(Data for the task):

○ ○ ○ ○

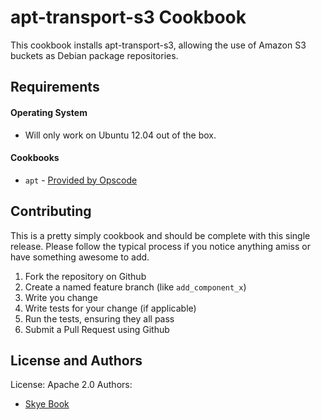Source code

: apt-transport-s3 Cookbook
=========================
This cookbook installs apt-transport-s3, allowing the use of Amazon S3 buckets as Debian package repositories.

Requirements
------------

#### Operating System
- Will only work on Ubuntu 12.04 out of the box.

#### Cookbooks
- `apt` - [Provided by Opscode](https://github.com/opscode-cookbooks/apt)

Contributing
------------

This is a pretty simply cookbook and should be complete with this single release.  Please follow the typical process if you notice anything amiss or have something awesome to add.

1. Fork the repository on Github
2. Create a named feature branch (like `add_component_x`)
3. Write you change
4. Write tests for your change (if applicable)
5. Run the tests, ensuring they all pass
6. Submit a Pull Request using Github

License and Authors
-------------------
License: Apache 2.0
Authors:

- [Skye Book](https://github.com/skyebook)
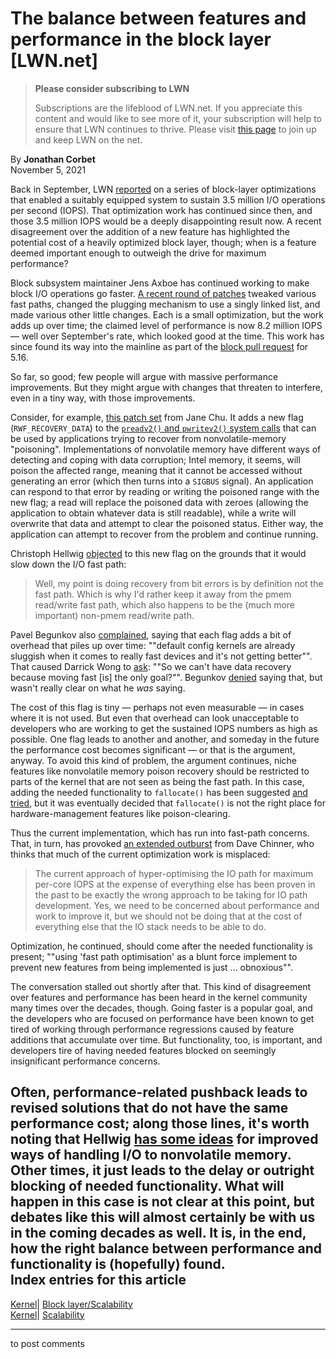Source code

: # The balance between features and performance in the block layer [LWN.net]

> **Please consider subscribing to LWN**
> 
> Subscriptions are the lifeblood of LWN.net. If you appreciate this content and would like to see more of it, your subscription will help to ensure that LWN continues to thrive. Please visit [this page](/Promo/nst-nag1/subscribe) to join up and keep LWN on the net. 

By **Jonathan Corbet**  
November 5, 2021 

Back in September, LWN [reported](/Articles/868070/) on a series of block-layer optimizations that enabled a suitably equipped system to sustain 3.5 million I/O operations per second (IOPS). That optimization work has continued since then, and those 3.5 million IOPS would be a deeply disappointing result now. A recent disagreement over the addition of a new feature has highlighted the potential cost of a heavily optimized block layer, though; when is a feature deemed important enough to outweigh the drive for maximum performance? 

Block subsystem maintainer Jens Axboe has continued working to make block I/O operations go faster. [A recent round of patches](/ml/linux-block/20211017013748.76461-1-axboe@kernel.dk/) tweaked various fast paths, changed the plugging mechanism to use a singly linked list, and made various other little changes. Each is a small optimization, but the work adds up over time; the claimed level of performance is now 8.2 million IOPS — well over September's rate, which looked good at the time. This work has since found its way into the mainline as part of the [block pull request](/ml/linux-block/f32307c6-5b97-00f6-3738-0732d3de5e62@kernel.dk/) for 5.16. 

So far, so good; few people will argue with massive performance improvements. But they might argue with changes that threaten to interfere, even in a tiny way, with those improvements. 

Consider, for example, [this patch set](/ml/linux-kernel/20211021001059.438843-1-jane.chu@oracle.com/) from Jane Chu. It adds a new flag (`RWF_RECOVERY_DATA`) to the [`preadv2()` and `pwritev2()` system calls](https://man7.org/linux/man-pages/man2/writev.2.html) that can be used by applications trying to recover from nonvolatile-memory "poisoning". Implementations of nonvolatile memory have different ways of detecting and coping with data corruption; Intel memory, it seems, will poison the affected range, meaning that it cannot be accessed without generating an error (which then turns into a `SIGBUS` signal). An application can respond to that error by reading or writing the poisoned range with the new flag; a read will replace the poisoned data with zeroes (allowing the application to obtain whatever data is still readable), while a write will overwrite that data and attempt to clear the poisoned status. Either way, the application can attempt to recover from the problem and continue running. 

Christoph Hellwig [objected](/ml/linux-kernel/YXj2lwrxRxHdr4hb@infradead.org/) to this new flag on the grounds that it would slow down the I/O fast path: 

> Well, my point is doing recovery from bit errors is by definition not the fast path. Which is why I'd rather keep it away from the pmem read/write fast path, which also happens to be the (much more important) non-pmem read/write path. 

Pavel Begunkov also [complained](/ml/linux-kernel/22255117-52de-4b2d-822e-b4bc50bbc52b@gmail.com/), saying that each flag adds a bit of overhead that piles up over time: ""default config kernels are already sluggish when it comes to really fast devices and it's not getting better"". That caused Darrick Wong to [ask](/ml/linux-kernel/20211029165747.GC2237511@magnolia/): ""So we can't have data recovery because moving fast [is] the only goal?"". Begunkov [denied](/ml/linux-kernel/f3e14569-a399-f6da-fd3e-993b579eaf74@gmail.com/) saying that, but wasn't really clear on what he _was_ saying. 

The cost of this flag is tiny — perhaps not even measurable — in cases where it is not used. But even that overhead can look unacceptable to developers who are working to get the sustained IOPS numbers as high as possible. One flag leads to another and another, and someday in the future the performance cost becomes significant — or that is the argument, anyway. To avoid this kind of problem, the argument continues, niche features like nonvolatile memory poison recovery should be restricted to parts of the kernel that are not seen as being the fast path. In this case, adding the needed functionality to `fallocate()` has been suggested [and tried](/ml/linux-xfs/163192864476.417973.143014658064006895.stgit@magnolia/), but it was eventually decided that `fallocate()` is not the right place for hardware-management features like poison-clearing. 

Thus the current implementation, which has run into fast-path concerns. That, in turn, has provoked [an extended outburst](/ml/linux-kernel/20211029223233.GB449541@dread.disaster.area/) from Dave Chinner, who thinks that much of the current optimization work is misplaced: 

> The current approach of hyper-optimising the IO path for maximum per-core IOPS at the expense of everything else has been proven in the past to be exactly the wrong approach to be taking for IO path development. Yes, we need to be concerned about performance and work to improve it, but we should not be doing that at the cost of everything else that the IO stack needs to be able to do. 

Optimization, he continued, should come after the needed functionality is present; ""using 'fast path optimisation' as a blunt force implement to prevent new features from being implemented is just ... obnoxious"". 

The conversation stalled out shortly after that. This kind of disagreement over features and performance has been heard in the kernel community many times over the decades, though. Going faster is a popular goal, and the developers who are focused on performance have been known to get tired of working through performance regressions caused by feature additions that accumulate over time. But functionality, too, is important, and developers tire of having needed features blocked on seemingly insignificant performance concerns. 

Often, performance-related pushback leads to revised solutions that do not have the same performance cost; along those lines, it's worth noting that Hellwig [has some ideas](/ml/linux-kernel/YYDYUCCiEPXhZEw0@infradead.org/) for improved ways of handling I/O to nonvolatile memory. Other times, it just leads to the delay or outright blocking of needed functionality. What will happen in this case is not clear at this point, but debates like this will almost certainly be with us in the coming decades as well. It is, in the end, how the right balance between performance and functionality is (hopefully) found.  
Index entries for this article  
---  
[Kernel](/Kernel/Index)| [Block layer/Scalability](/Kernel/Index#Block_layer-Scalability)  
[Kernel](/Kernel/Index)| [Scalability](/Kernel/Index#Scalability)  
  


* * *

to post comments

○ ○ ○ ○

(Exercise):
Begin with the line above that has "November 5, 2021" and continue through the line that has "Back in September, LWN", setting each one down exactly. Stop there.

(Answer section):
November 5, 2021 

Back in September, LWN [reported](/Articles/868070/) on a series of block-layer optimizations that enabled a suitably equipped system to sustain 3.5 million I/O operations per second (IOPS). That optimization work has continued since then, and those 3.5 million IOPS would be a deeply disappointing result now. A recent disagreement over the addition of a new feature has highlighted the potential cost of a heavily optimized block layer, though; when is a feature deemed important enough to outweigh the drive for maximum performance? 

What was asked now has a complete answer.